Les institutions financières internationales sont là pour faciliter l’affaire. La Banque mondiale, l’Agence de coopération internationale du Japon (JICA) et la Banque interaméricaine de développement (BID), ainsi que la FAO, figurent parmi les sources possibles de coopération technique et financière internationale. Parmi ces mécanismes de financement possibles, la Corporación Andina de Fomento (CAF) et la BID se chargeraient de l’endettement, tandis que le Fonds italo-péruvien et la Coopération financière allemande s’occuperaient de l’échange de dette.
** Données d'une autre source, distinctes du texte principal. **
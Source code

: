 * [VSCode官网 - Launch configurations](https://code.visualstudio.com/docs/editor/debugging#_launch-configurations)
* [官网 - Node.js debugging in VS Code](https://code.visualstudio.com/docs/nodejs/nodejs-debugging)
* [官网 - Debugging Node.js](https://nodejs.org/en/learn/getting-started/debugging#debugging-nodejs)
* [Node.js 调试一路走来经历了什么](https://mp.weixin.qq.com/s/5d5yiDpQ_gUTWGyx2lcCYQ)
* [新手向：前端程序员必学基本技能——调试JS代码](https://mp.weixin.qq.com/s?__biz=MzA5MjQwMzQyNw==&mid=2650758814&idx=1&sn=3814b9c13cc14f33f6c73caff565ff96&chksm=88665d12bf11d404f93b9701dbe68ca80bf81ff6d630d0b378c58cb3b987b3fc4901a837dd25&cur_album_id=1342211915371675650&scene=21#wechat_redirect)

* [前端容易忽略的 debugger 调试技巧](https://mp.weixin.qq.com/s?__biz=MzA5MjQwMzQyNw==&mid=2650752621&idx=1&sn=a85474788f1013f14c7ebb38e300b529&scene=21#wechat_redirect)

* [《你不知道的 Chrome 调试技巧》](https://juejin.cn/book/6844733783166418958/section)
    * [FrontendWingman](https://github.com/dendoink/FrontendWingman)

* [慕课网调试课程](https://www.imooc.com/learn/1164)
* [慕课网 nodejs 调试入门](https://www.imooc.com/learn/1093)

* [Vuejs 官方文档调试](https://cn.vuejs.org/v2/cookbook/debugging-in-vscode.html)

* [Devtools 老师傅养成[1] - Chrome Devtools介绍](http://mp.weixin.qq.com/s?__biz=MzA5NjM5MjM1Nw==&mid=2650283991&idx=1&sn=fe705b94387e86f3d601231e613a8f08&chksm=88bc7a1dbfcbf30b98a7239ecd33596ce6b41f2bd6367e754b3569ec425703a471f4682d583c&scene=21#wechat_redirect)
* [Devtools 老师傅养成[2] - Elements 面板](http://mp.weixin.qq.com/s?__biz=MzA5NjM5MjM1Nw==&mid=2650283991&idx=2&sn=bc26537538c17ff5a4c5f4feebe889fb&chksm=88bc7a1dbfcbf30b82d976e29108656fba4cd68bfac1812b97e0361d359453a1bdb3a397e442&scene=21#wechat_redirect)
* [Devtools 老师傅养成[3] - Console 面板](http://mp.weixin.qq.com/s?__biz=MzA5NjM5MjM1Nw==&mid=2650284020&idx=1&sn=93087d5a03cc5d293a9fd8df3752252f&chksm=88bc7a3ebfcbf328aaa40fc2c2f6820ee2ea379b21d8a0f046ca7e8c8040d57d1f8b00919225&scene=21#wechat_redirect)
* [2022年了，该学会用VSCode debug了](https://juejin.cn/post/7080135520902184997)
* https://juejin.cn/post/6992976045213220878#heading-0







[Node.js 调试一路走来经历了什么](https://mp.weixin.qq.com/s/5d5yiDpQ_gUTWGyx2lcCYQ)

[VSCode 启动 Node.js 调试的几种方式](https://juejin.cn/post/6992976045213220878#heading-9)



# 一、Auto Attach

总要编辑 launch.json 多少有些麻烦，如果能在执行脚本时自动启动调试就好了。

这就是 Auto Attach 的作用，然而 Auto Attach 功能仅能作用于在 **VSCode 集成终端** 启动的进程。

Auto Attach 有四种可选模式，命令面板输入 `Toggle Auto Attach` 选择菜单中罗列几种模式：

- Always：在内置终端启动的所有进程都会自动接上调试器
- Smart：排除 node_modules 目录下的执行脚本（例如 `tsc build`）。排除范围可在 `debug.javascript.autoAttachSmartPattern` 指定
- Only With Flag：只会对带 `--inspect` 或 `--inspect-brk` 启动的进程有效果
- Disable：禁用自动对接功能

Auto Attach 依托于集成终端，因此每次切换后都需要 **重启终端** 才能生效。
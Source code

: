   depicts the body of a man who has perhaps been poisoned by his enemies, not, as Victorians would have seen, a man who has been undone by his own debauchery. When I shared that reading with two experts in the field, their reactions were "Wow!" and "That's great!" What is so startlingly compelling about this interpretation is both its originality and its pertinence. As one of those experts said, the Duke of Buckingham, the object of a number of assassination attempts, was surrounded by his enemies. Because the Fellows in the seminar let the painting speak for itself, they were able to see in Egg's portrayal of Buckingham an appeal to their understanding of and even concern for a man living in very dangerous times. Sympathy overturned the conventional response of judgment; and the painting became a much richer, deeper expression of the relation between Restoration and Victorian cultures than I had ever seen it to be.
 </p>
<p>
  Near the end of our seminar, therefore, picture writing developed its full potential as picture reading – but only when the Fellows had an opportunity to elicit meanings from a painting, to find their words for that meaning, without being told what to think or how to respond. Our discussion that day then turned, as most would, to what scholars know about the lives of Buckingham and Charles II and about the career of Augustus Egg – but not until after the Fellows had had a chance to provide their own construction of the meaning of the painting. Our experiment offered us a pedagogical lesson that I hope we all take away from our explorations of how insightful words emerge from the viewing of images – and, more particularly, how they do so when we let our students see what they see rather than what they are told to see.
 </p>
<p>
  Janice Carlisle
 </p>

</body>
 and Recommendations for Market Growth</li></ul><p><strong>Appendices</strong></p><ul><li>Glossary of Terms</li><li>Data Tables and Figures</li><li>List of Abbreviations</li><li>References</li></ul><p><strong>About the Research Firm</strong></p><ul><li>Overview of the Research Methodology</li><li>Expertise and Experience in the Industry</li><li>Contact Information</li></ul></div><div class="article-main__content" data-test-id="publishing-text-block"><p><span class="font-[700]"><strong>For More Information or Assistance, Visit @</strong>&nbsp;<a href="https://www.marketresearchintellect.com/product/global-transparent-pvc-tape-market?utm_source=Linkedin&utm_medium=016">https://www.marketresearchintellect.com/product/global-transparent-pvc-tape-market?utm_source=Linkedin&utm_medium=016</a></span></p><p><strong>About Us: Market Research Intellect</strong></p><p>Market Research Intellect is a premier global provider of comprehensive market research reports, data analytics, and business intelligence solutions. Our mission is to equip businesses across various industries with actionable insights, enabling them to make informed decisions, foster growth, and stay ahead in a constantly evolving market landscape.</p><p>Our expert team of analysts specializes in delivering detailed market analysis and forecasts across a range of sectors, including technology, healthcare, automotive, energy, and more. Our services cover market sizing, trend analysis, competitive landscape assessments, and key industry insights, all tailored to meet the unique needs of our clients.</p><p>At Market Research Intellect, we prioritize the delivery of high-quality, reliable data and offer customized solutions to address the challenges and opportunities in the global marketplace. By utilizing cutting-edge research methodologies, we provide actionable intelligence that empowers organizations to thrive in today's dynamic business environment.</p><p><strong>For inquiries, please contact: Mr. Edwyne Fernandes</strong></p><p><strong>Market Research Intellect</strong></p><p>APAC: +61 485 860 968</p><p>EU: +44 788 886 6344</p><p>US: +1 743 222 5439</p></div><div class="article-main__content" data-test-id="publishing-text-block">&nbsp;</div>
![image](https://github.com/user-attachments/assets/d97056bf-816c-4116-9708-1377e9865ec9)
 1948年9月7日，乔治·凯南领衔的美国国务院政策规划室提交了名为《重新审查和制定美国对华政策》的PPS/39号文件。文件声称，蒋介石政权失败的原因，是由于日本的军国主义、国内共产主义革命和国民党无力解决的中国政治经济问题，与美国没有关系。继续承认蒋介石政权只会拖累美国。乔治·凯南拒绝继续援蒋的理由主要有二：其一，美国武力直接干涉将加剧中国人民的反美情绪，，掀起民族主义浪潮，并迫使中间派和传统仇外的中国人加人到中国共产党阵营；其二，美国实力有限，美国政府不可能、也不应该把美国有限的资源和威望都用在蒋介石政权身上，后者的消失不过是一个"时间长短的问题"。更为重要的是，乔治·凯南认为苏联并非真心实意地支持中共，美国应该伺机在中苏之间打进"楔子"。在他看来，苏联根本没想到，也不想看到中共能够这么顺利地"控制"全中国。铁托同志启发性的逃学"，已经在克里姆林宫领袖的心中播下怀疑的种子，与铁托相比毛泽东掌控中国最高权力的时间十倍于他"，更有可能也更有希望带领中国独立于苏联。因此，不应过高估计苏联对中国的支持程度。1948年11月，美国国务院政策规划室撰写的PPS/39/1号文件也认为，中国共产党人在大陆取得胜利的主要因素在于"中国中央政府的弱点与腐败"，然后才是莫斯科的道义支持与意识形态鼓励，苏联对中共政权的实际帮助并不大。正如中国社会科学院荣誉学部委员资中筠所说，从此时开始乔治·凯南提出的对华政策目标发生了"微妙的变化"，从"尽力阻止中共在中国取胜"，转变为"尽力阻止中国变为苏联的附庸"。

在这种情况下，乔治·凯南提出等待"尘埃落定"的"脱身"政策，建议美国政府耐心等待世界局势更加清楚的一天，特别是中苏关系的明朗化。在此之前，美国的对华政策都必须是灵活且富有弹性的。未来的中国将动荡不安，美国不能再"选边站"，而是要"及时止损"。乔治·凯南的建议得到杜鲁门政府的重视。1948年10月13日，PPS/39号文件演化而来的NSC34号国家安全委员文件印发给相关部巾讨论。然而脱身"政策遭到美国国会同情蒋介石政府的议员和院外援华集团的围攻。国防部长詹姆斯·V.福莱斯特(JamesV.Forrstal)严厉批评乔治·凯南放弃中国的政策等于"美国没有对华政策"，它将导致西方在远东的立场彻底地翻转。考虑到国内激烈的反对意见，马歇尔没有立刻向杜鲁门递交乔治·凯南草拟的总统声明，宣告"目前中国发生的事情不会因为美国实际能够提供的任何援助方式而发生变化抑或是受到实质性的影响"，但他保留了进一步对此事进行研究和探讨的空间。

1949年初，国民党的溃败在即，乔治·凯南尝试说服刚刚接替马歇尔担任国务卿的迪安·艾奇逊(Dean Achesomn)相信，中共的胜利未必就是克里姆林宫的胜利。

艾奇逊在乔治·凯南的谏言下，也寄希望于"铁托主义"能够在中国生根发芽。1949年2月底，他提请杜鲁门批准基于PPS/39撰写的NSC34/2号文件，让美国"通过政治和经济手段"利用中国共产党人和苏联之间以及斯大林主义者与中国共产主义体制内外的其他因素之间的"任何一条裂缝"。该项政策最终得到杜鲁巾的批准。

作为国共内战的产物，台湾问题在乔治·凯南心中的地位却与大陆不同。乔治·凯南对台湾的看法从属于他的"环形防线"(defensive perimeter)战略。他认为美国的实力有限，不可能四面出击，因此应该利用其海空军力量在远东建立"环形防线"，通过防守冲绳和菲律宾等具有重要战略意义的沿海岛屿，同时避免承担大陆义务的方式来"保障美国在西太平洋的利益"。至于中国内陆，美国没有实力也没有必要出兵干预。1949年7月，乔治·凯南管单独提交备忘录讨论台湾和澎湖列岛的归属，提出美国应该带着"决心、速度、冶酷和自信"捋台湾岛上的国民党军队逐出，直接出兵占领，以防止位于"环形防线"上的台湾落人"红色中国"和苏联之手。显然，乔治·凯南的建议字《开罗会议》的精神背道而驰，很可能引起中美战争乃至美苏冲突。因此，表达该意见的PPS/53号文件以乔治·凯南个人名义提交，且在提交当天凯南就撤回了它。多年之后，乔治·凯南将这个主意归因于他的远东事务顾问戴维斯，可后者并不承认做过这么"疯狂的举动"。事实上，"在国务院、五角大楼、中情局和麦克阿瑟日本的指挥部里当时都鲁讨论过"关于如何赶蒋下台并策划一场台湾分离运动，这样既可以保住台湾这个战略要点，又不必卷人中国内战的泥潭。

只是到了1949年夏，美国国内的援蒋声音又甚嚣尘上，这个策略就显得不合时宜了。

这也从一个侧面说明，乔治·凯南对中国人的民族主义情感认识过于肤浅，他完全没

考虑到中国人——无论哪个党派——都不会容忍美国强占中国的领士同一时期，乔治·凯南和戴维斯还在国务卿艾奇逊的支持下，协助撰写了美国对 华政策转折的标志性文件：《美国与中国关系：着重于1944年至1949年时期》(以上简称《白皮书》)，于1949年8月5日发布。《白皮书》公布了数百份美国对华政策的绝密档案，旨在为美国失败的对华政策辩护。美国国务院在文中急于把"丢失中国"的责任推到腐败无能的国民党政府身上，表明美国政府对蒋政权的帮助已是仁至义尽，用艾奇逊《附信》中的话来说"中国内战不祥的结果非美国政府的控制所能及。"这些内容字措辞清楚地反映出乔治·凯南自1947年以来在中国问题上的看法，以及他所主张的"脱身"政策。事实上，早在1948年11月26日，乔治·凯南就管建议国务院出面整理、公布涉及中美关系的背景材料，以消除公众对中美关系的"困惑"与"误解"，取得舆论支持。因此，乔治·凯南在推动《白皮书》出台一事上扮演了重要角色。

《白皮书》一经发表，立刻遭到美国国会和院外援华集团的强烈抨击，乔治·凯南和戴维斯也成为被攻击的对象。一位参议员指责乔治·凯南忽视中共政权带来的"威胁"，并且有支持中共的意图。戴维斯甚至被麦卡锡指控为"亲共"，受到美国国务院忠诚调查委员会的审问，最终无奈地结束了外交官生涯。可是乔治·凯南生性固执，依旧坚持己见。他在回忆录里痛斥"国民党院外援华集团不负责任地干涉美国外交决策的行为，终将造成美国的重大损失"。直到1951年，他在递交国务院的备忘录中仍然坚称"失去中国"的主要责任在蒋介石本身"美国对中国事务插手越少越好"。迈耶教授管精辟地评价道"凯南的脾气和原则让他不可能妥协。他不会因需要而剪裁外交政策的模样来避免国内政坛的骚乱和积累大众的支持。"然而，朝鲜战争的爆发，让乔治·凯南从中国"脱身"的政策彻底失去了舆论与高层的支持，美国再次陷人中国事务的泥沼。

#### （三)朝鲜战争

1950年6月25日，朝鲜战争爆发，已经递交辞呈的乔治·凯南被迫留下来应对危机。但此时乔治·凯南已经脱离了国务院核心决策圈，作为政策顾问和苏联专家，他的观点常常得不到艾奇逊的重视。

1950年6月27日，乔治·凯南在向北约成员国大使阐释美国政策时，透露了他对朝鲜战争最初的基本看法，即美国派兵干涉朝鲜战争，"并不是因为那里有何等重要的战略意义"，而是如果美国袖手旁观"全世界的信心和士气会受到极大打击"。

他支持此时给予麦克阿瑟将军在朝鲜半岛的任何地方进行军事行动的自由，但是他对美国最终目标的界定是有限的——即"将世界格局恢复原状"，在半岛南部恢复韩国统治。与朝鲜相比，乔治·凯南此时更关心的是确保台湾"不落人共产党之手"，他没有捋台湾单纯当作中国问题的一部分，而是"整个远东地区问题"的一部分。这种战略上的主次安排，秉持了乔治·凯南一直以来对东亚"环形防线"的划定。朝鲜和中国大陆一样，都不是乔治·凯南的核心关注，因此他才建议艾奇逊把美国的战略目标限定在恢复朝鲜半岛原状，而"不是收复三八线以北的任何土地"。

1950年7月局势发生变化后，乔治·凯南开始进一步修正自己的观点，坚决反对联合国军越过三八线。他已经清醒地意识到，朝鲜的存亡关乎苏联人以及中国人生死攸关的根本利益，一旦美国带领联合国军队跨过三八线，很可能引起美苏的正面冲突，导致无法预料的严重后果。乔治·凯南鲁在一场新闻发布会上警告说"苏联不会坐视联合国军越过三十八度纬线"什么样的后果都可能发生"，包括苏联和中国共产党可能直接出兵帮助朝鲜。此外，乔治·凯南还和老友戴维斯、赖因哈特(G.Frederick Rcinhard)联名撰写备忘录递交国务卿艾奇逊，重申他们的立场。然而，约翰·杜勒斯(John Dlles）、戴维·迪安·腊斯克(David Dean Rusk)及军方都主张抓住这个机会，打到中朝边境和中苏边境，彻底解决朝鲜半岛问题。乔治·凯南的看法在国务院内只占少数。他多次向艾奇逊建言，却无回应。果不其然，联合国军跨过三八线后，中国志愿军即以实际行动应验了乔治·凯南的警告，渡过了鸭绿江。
L’affaire n’est soumise à presque aucune restriction, puisque les plantations d’arbres exotiques (des eucalyptus et des pins) à des fins commerciales et industrielles peuvent être établies sur tout le territoire national ou presque : sur des terres agricoles, des forêts ou des prairies, et même dans des terres appartenant aux communautés paysannes andines qui, d’après le plan, « sont celles qui possèdent les plus grandes étendues de terres appropriées pour l’établissement de ce type de plantations ». Or, nous avons dénoncé à maintes reprises les méfaits de ces plantations dans d’autres pays (cf. “El problema de las plantaciones forestales”, sur notre site web : http://www.wrm.org.uy/plantaciones/acerca.html).
D’autre part, le secteur a réussi dernièrement à faire approuver par le Congrès une nouvelle loi qui va dans le sens du Plan national de reboisement, et qui permet d’allouer sous forme de concession des terres déboisées du domaine public à des investisseurs privés souhaitant mettre en œuvre des projets d’afforestation et de reboisement. Cette loi a déjà été promulguée par le Pouvoir exécutif, et il ne manque plus que de réglementer son application.
Les déprédateurs d’hier, qui se sont enrichis grâce à la destruction des forêts péruviennes, deviendront maintenant, d’après le discours officiel, des « reboiseurs », recevant en échange des ressources considérables de la part de l’État. Mais, quel que soit le nom qu’on leur donne, leur activité aura les mêmes conséquences de toujours, car leurs plantations d’arbres en régime de monoculture détruiront les sols, l’eau, la flore et la faune et feront sombrer dans la misère les populations locales.